To do a good job of communication, it is necessary to manage the countless marketing data that come to us from different fronts. An impossible task?
An essential task
We live in an era in which marketing and communication are the fundamental basis on which to build the image of any company. And not only its image, but also its relationship with customers and users. Nowadays it is necessary to have a marketing plan that helps us in the day to day positioning of our company. Not only to build a solid and recognizable image, but also to create a sense of community among our customers. This is the only way to compete in a market where companies come and go at breakneck speed and where the permanence or success of each one depends on the connection generated with users.
Avalanche of data
But all this interaction generates a flood of information that causes marketing data to become cumbersome. Just to mention a few of them, 80% of Internet users have a cell phone. And of those, 48% use it to initiate research on a brand or product. More than 21 million people in Spain access the Internet on a daily basis. All this only highlights the amount of information that we must manage in the best possible way to achieve the greatest effectiveness in our campaigns.
Let’s talk about e-mail marketing
But if in one of the strategies, above all others, we can glimpse that immense amount of marketing data, it is in e-mail marketing. It is not for nothing that users spend several hours a day at work in their inbox. The rate of opening emails from cell phones has grown by 180% in recent years. 78% of users manage their newsletters according to the number of messages they receive from them. And 70% directly delete emails that do not look good. All these actions generate information flows, behavioral patterns and, in short, a large amount of marketing data that must be managed in order to refine, perfect and improve our strategies.
Dealing with marketing data
To deal with all this maelstrom of information, company marketers had to collect, discriminate and classify each piece of information individually to try to form an overall picture of the buyer persona or ideal user. Until now. Thanks to process automation, many of the most tedious parts of marketing work are now tasks that can be performed autonomously by a software robot. And this results in a very clear benefit for the worker: more free time to develop more creative work and to optimize the process.
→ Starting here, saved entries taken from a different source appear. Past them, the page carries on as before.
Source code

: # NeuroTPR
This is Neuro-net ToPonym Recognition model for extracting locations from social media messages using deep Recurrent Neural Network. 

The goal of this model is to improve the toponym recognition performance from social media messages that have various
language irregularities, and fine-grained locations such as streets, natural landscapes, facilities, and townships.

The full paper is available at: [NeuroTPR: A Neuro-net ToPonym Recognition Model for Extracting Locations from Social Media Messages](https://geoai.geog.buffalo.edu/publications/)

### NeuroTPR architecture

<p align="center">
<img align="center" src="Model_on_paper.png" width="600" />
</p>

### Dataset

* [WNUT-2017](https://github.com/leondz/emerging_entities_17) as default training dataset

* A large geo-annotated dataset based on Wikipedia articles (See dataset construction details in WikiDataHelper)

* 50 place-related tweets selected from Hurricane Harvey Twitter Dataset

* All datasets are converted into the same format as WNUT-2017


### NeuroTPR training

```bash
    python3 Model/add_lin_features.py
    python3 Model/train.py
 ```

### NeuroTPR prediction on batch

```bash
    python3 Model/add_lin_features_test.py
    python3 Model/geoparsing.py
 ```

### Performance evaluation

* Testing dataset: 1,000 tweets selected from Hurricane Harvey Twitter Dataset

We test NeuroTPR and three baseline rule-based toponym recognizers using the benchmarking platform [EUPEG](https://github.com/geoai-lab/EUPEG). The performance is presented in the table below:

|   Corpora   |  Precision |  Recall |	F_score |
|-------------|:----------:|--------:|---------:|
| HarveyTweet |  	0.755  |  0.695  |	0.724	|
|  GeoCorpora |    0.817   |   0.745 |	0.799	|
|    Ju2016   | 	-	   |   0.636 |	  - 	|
To give an example: if instead of having to manually sift through the replies generated by an e-mail campaign, a robot automatically pre-sorts, sorts and gives relevance to those replies according to the criteria agreed upon by the marketing department, the savings in time and work will be huge. And we can go on. The data generated in a commercial campaign on sales. Those that arrive through the actions of a media campaign. The responses that are produced in the daily management of an e-commerce. All of these have parts of development that could be automated to ensure greater efficiency in the data analysis process. And that would result in an improvement of the company’s communication capabilities by allowing employees to focus on the implementation of new actions.
The fact is that the options offered by the advance of technology are not always visible from the consumer’s point of view. Many times we can benefit internally from small improvements in our routines that achieve big improvements in our results.